Lack of Explainability and Transparency
AI is an advanced technology that many humans, even trained ones, cannot fully understand. Even the technologists who design and develop AI cannot always understand how their AI generates some results (often referred to as “hallucinations”). This makes AI somewhat of a black box and creates uncertainty in the results, especially for those who might use it to make critical and expensive decisions based on those results.
Data Security
AI uses data to train its models, especially many of the free AI tools available today. If an employee shares critical customer, company, or personal data into an AI chatbot, for example, there is a small chance that information could be visible to other users of the AI tools. Imagine production processes, customer orders, and inventory levels being exposed to other users of the same AI tool and the risks become clear.
Beyond the business risks, data exposed through AI could include customer purchase history or employee performance data, which would violate privacy regulations and raise compliance risks. Ultimately, it is critical to limit the data exposed to public AI for machine learning to ensure data is secure and AI is learning from the right patterns.

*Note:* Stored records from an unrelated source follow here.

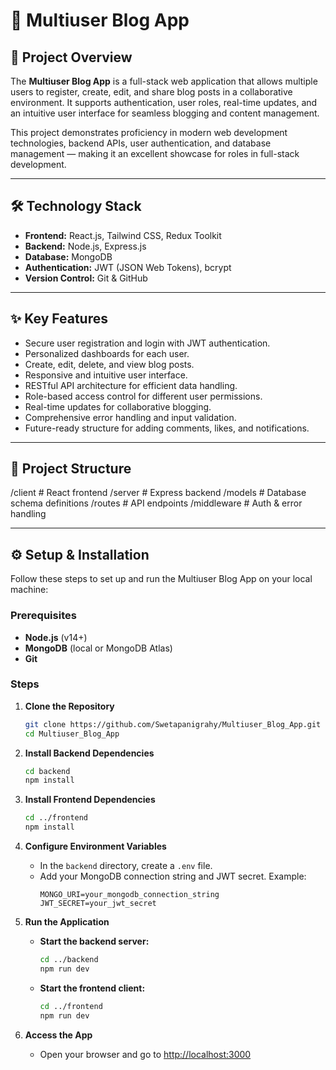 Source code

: # 🚀 Multiuser Blog App

## 📌 Project Overview
The **Multiuser Blog App** is a full-stack web application that allows multiple users to register, create, edit, and share blog posts in a collaborative environment. It supports authentication, user roles, real-time updates, and an intuitive user interface for seamless blogging and content management.

This project demonstrates proficiency in modern web development technologies, backend APIs, user authentication, and database management — making it an excellent showcase for roles in full-stack development.

---

## 🛠️ Technology Stack
- **Frontend:** React.js, Tailwind CSS, Redux Toolkit
- **Backend:** Node.js, Express.js
- **Database:** MongoDB
- **Authentication:** JWT (JSON Web Tokens), bcrypt
- **Version Control:** Git & GitHub

---

## ✨ Key Features
- Secure user registration and login with JWT authentication.
- Personalized dashboards for each user.
- Create, edit, delete, and view blog posts.
- Responsive and intuitive user interface.
- RESTful API architecture for efficient data handling.
- Role-based access control for different user permissions.
- Real-time updates for collaborative blogging.
- Comprehensive error handling and input validation.
- Future-ready structure for adding comments, likes, and notifications.


---

## 📂 Project Structure
/client # React frontend
/server # Express backend
/models # Database schema definitions
/routes # API endpoints
/middleware # Auth & error handling

---


## ⚙️ Setup & Installation

Follow these steps to set up and run the Multiuser Blog App on your local machine:

### Prerequisites
- **Node.js** (v14+)
- **MongoDB** (local or MongoDB Atlas)
- **Git**

### Steps

1. **Clone the Repository**
    ```bash
    git clone https://github.com/Swetapanigrahy/Multiuser_Blog_App.git
    cd Multiuser_Blog_App
    ```

2. **Install Backend Dependencies**
    ```bash
    cd backend
    npm install
    ```

3. **Install Frontend Dependencies**
    ```bash
    cd ../frontend
    npm install
    ```

4. **Configure Environment Variables**
    - In the `backend` directory, create a `.env` file.
    - Add your MongoDB connection string and JWT secret. Example:
      ```env
      MONGO_URI=your_mongodb_connection_string
      JWT_SECRET=your_jwt_secret
      ```

5. **Run the Application**
    - **Start the backend server:**
      ```bash
      cd ../backend
      npm run dev
      ```
    - **Start the frontend client:**
      ```bash
      cd ../frontend
      npm run dev
      ```

6. **Access the App**
    - Open your browser and go to [http://localhost:3000](http://localhost:3000)


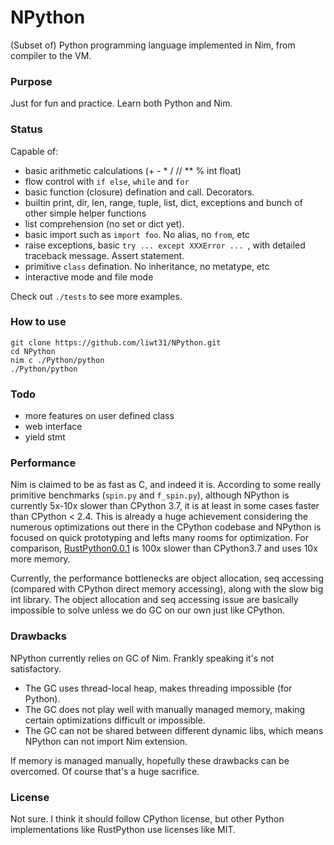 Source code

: # NPython

(Subset of) Python programming language implemented in Nim, from compiler to the VM.

### Purpose
Just for fun and practice. Learn both Python and Nim.


### Status
Capable of:
* basic arithmetic calculations (+ - * / // ** % int float)
* flow control with `if else`, `while` and `for`
* basic function (closure) defination and call. Decorators.
* builtin print, dir, len, range, tuple, list, dict, exceptions and bunch of other simple helper functions
* list comprehension (no set or dict yet).
* basic import such as `import foo`. No alias, no `from`, etc
* raise exceptions, basic `try ... except XXXError ... `, with detailed traceback message. Assert statement.
* primitive `class` defination. No inheritance, no metatype, etc
* interactive mode and file mode

Check out `./tests` to see more examples.


### How to use
```
git clone https://github.com/liwt31/NPython.git
cd NPython
nim c ./Python/python
./Python/python
```

### Todo
* more features on user defined class
* web interface
* yield stmt

### Performance
Nim is claimed to be as fast as C, and indeed it is. According to some really primitive benchmarks (`spin.py` and `f_spin.py`), although NPython is currently 5x-10x slower than CPython 3.7, it is at least in some cases faster than CPython < 2.4. This is already a huge achievement considering the numerous optimizations out there in the CPython codebase and NPython is focused on quick prototyping and lefts many rooms for optimization. For comparison, [RustPython0.0.1](https://github.com/RustPython/RustPython) is 100x slower than CPython3.7 and uses 10x more memory.

Currently, the performance bottlenecks are object allocation, seq accessing (compared with CPython direct memory accessing), along with the slow big int library. The object allocation and seq accessing issue are basically impossible to solve unless we do GC on our own just like CPython. 


### Drawbacks
NPython currently relies on GC of Nim. Frankly speaking it's not satisfactory. 
* The GC uses thread-local heap, makes threading impossible (for Python).
* The GC does not play well with manually managed memory, making certain optimizations difficult or impossible.
* The GC can not be shared between different dynamic libs, which means NPython can not import Nim extension.

If memory is managed manually, hopefully these drawbacks can be overcomed. Of course that's a huge sacrifice.


### License
Not sure. I think it should follow CPython license, but other Python implementations like RustPython use licenses like MIT.
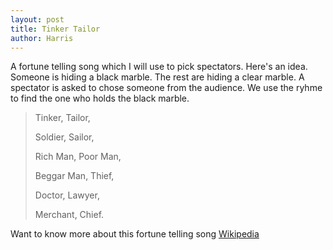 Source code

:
 ```yaml
---
layout: post
title: Tinker Tailor
author: Harris
---
```

A fortune telling song which I will use to pick spectators. Here's an idea. Someone is hiding a black marble. The rest are hiding a clear marble. A spectator is asked to chose someone from the audience. We use the ryhme to find the one who holds the black marble.

>Tinker, Tailor,
>
>Soldier, Sailor,
>
>Rich Man, Poor Man,
>
>Beggar Man, Thief,
>
>Doctor, Lawyer,
>
>Merchant, Chief.

Want to know more about this fortune telling song [Wikipedia](https://en.wikipedia.org/wiki/Tinker,_Tailor) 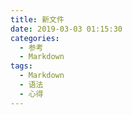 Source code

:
 ```yaml
---
title: 新文件
date: 2019-03-03 01:15:30
categories:
  - 参考
  - Markdown
tags: 
  - Markdown
  - 语法
  - 心得
---
```

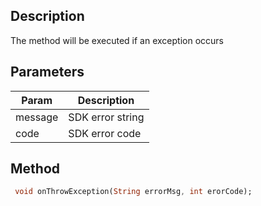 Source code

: ## Description

The method will be executed if an exception occurs

## Parameters

| Param   | Description      |
| ------- | ---------------- |
| message | SDK error string |
| code    | SDK error code   |

## Method

```dart
 void onThrowException(String errorMsg, int erorCode);
```
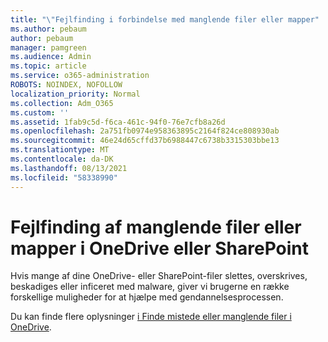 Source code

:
 ```yaml
---
title: "\"Fejlfinding i forbindelse med manglende filer eller mapper"
ms.author: pebaum
author: pebaum
manager: pamgreen
ms.audience: Admin
ms.topic: article
ms.service: o365-administration
ROBOTS: NOINDEX, NOFOLLOW
localization_priority: Normal
ms.collection: Adm_O365
ms.custom: ''
ms.assetid: 1fab9c5d-f6ca-461c-94f0-76e7cfb8a26d
ms.openlocfilehash: 2a751fb0974e958363895c2164f824ce808930ab
ms.sourcegitcommit: 46e24d65cffd37b6988447c6738b3315303bbe13
ms.translationtype: MT
ms.contentlocale: da-DK
ms.lasthandoff: 08/13/2021
ms.locfileid: "58338990"
---
```

# <a name="troubleshooting-missing-files-or-folders-in-onedrive-or-sharepoint"></a>Fejlfinding af manglende filer eller mapper i OneDrive eller SharePoint

Hvis mange af dine OneDrive- eller SharePoint-filer slettes, overskrives, beskadiges eller inficeret med malware, giver vi brugerne en række forskellige muligheder for at hjælpe med gendannelsesprocessen.

Du kan finde flere oplysninger [i Finde mistede eller manglende filer i OneDrive](https://go.microsoft.com/fwlink/?linkid=2110768).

The Role of Human Oversight in AI-enhanced Materials Requirements Planning Software
The above risks with AI, regardless of industry, have increased the interest in so-called human-in-the-loop (HITL) AI. This concept is exactly what it says: it keeps humans involved in decisions instead of relying solely on AI algorithms to make them autonomously. By making human oversight part of the process for making inventory, production, resource, and other choices, AI becomes a powerful tool that augments data analysis, gut-feel, and experience to enhance human decisions.
For example, AI can:
- Gather and analyze huge volumes of sales history, production schedules, supplier information, market trends, and more
- Predict future demand
- Define optimal inventory levels
- Create the most efficient production schedules
Human materials requirements planners can then work with that AI output while using experience, broader market trends, company strategy, and collaboration with others to approve, reject, or revise the AI-generated production plans.
The Value of AI in MRP Software
Let’s face it: AI is exploding across applications, industries, and use cases. It can summarize meetings instantly, provide customer support, detect fraud and suspicious patterns in financial data, and write marketing materials.
Manufacturers — at least those that use it — will gain greater efficiencies, lower costs, higher customer satisfaction, and greater competitive advantage from AI in MRP.